Task goal -> Write the line that contains "和上面的解决方案类似：" and each one after it, word for word, ending with the final line of the data.

Exercise materials ->
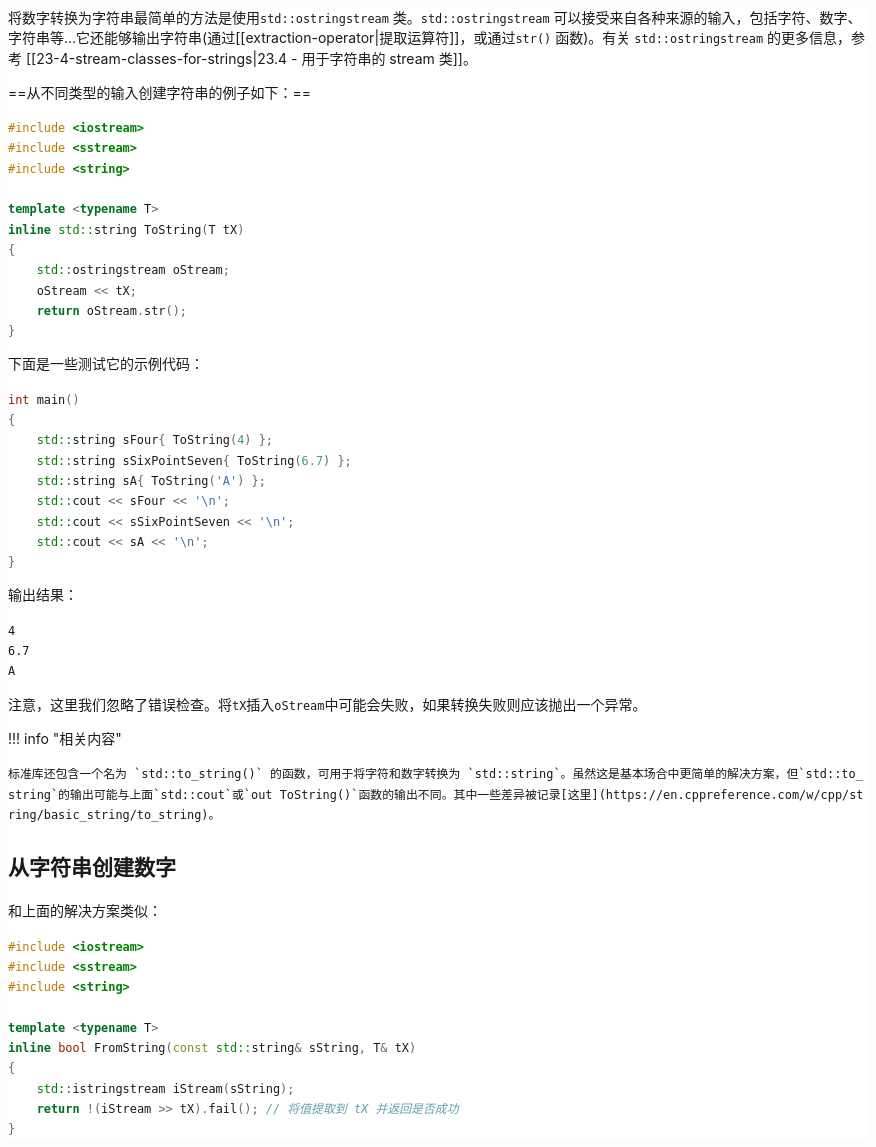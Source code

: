将数字转换为字符串最简单的方法是使用`std::ostringstream` 类。`std::ostringstream` 可以接受来自各种来源的输入，包括字符、数字、字符串等…它还能够输出字符串(通过[[extraction-operator|提取运算符]]，或通过`str()` 函数)。有关 `std::ostringstream` 的更多信息，参考 [[23-4-stream-classes-for-strings|23.4 - 用于字符串的 stream 类]]。

==从不同类型的输入创建字符串的例子如下：==

```cpp
#include <iostream>
#include <sstream>
#include <string>

template <typename T>
inline std::string ToString(T tX)
{
    std::ostringstream oStream;
    oStream << tX;
    return oStream.str();
}
```

下面是一些测试它的示例代码：

```cpp
int main()
{
    std::string sFour{ ToString(4) };
    std::string sSixPointSeven{ ToString(6.7) };
    std::string sA{ ToString('A') };
    std::cout << sFour << '\n';
    std::cout << sSixPointSeven << '\n';
    std::cout << sA << '\n';
}
```

输出结果：

```
4
6.7
A
```

注意，这里我们忽略了错误检查。将`tX`插入`oStream`中可能会失败，如果转换失败则应该抛出一个异常。

!!! info "相关内容"

	标准库还包含一个名为 `std::to_string()` 的函数，可用于将字符和数字转换为 `std::string`。虽然这是基本场合中更简单的解决方案，但`std::to_string`的输出可能与上面`std::cout`或`out ToString()`函数的输出不同。其中一些差异被记录[这里](https://en.cppreference.com/w/cpp/string/basic_string/to_string)。


## 从字符串创建数字

和上面的解决方案类似：

```cpp
#include <iostream>
#include <sstream>
#include <string>

template <typename T>
inline bool FromString(const std::string& sString, T& tX)
{
    std::istringstream iStream(sString);
    return !(iStream >> tX).fail(); // 将值提取到 tX 并返回是否成功
}
```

Answer to this task ->
和上面的解决方案类似：

```cpp
#include <iostream>
#include <sstream>
#include <string>

template <typename T>
inline bool FromString(const std::string& sString, T& tX)
{
    std::istringstream iStream(sString);
    return !(iStream >> tX).fail(); // 将值提取到 tX 并返回是否成功
}
```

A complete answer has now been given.